Sunday, December 11, 2011

Why do good things happen to bad people?

The first of Seneca's Dialogues and Essays was 'On Providence'. He is writing to a friend about why good things happen to bad men, and vice-versa.

I expected the quite Stoic approach to it, but I still found the argument more persuasive and well-conceived that I envsioned. Indeed, that's why I bought the book. The overriding viewpoint is that good events are not something to be desired. Much in the same way as we fatten animals to get more meat from them, a life of leisure is a detriment to us. A life of toil and labor hardens us, and prepares us for further hurdles.

But the writing left me with many questions. For one, Seneca seems to refer to an afterlife. He includes death as a hurdle men can overcome - but if death prepares us to better encounter something else, what else can that be? I am not very familiar with what Seneca's beliefs on the afterlife should be. Second, I wonder what he would say to advantages which can be given to a person, clearly of the positive variety, which do make a person stronger. I immediately think of having read that over the past hundred years or so, adults in developed countries have increased their average height considerably due to better nutrition and a more plentiful and steady food supply. Clearly this is a luxury, having such a well-developed food delivery network at our disposal, but it makes a person stronger and better able to conquer later challenges. I hope this point comes up in a later argument. Finally, Seneca is somewhat vague on how the universe is ordered. Stoics believed that there was a Deity who ordered the world, acting through Nature (much like Intelligent Design theory). In the beginning of Seneca's argument, men seem to be exposed to good or bad fortune as they are out of or in God's favor. This makes it seem like a conscious sorting on God's part, or assigning good and bad fortune to men based on their inherent qualities. Later on, it seems that God only chooses some of the things that happen to us, in order to 'prepare' us for those events that may occur later on, unforeseeable to us. And towards the end, it could be said that Seneca's writing indicates nothing at all is consciously chosen for us, merely that the universe tends to right itself. Perhaps a more cautious rereading later would answer these questions.

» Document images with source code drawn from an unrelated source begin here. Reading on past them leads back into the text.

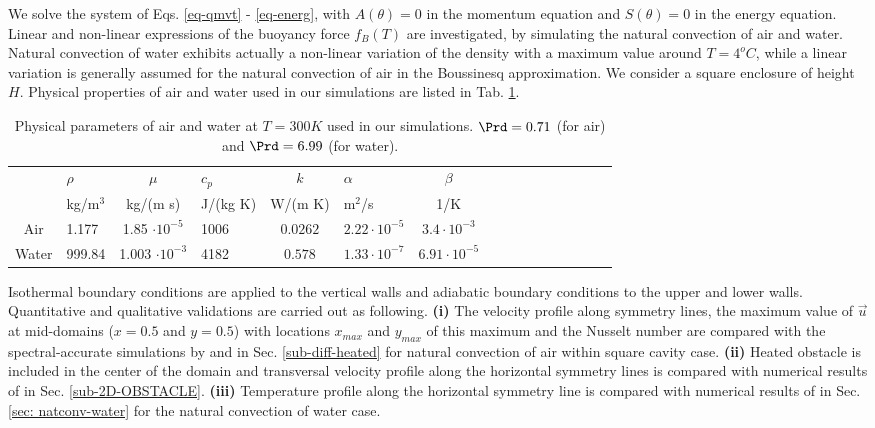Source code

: We solve the system of Eqs. \ref{eq-qmvt} - \ref{eq-energ}, with $A(\theta) = 0$ in the momentum equation and $S(\theta) = 0$ in the energy equation.
Linear and non-linear expressions of the buoyancy force $f_B(T)$ are investigated, by simulating the natural convection of air and water.
Natural convection of water exhibits actually a non-linear variation of the density with a maximum value around $T=4^o C$, while a linear variation is generally assumed for the natural convection of air in the Boussinesq approximation.
We consider a square enclosure of height $H$. 
Physical properties of air and water used in our simulations are listed in Tab. \ref{tab-param-phys-air}.
\begin{table}[!ht]
   \begin{center}
      \begin{tabular}{*{8}{cl}}
         
        & $\rho$ &$ \mu$ & $c_p $ & $k$ & $\alpha $ & $\beta$ \\
        & kg/m$^3$& kg/(m s) & J/(kg K) & W/(m K) & m$^2$/s & 1/K \\
         \hline
        Air & 1.177 & 1.85 $\cdot 10^{-5}$  & 1006 & $0.0262$ & $2.22 \cdot 10^{-5}$ & $3.4 \cdot 10^{-3}$ \\
        Water & 999.84 & 1.003 $\cdot 10^{-3}$  & 4182 & $0.578$ & $1.33 \cdot 10^{-7}$ & $6.91 \cdot 10^{-5}$
      \end{tabular}
   \end{center}
   \caption{Physical parameters of air and water at $T = 300K$ used in our simulations. $\Prd = 0.71$ (for air) and $\Prd = 6.99$ (for water).}
   \label{tab-param-phys-air}
\end{table}

\noindent Isothermal boundary conditions are applied to the vertical walls and adiabatic boundary conditions to the upper and lower walls.
Quantitative and qualitative validations are carried out as following.
\textbf{(i)} The velocity profile along symmetry lines, the maximum value of $\vec u$ at mid-domains ($x=0.5$ and $y=0.5$) with locations $x_{max}$ and $y_{max}$ of this maximum and the Nusselt number are compared with the spectral-accurate simulations by \cite{LeQuere91} and  \cite{de1983natural} in Sec. \ref{sub-diff-heated} for natural convection of air within square cavity case.
\textbf{(ii)} Heated obstacle is included in the center of the domain and transversal velocity profile along the  horizontal symmetry lines is compared with numerical results of \cite{Raluca2013} 
in Sec. \ref{sub-2D-OBSTACLE}.
\textbf{(iii)} Temperature profile along the horizontal symmetry line is compared with numerical results of \cite{Kowalewski-2003} in Sec. \ref{sec: natconv-water} for the natural convection of water case.


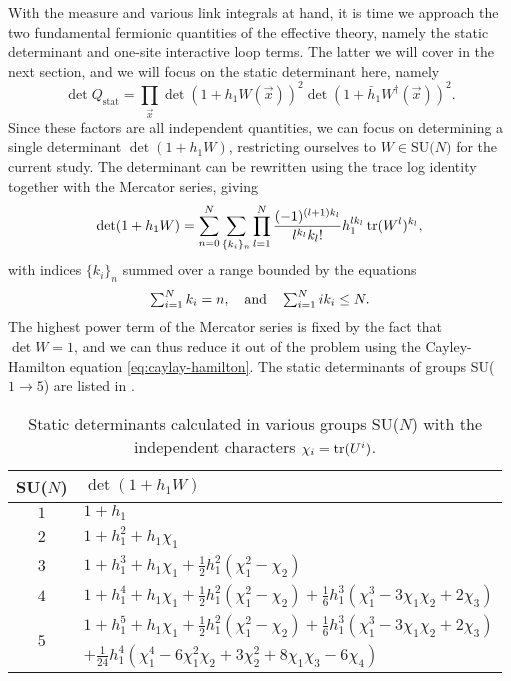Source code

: With the measure and various link integrals at hand, it is time we approach the
two fundamental fermionic quantities of the effective theory, namely the static
determinant and one-site interactive loop terms. The latter we will cover in the
next section, and we will focus on the static determinant here, namely
%
\begin{equation}
  \det Q_{\text{stat}} = \prod_{\vec{x}} \det ( 1 + h_1 W(\vec{x}) )^2 
    \det ( 1 + \bar{h}_1 W^{\dagger}(\vec{x}) )^2.
\end{equation}
%
Since these factors are all independent quantities, we can focus on determining
a single determinant $\det(1 + h_1 W)$, restricting ourselves to $W \in
\text{SU($N$)}$ for the current study. The determinant can be rewritten using the
trace log identity together with the Mercator series, giving
%
\begin{equation}
  \det ( 1 + h_1 W ) = \sum_{n=0}^N \sum_{\{k_i\}_n} \prod_{l=1}^N
  \frac{(-1)^{(l+1)k_l}}{l^{k_l} k_l!} h_1^{l k_l} \operatorname{tr} (W^l)^{k_l},
\end{equation}
%
with indices $\{k_i\}_n$ summed over a range bounded by the equations
%
\begin{equation} \textstyle
  \sum_{i=1}^{N} k_i = n, \hskip1em\text{and}\hskip1em
  \sum_{i=1}^N i k_i \leq N .
\end{equation}
%
The highest power term of the Mercator series is fixed by the fact that $\det W
= 1$, and we can thus reduce it out of the problem using the Cayley-Hamilton
equation \eqref{eq:caylay-hamilton}. The static determinants of groups SU($1 \to
5$) are listed in .

\begin{table}
  \begin{center}
    \begin{tabular}{cl} \toprule
      SU($N$) & $\det(1 + h_1 W)$ \\ \midrule
      $1$ & $1 + h_1$ \\
      $2$ & $1 + h_1^2 + h_1 \chi_1$ \\
      $3$ & $1 + h_1^3 + h_1\chi_1 + \frac{1}{2} h_1^2 (\chi_1^2 - \chi_2)$ \\
      $4$ & $1 + h_1^4 + h_1 \chi_1 + \frac{1}{2} h_1^2 (\chi_1^2 - \chi_2) +
      \frac{1}{6} h_1^3 (\chi_1^3 - 3 \chi_1 \chi_2 + 2 \chi_3)$ \\
      \multirow{2}{*}{$5$} & $1 + h_1^5 + h_1 \chi_1 + \frac{1}{2} h_1^2 (\chi_1^2 - \chi_2) +
      \frac{1}{6} h_1^3 (\chi_1^3 - 3 \chi_1 \chi_2 + 2 \chi_3) $ \\
      & $ + \frac{1}{24} h_1^4 ( \chi_1^4 - 6 \chi_1^2 \chi_2 + 3 \chi_2^2 +
      8\chi_1 \chi_3 - 6\chi_4 )$ \\ \bottomrule
    \end{tabular}
  \end{center}
  \caption{Static determinants calculated in various groups SU($N$) with the
    independent characters $\chi_i = \operatorname{tr}(U^i)$.}
  \label{tab:static-determinant}
\end{table}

The very last part of the essay included a few potent observations on death. Speaking from God's perspective, "Above all I have taken care that no one may detain you against your will; the way out lies open: if you do not wish to fight, you may run away. That is why, out of all the things I judged necessary for you, I have made nothing easier than dying." How prescient! Life truly is like a game, some of us winning and others sitting and doing little. But in the end, losing the game, or rather ending it, is the simplest course of action. And as for abhorring our own death, Seneca advises us to be ashamed of being apprehensive of so short an event. A simple line, but powerful in reflection.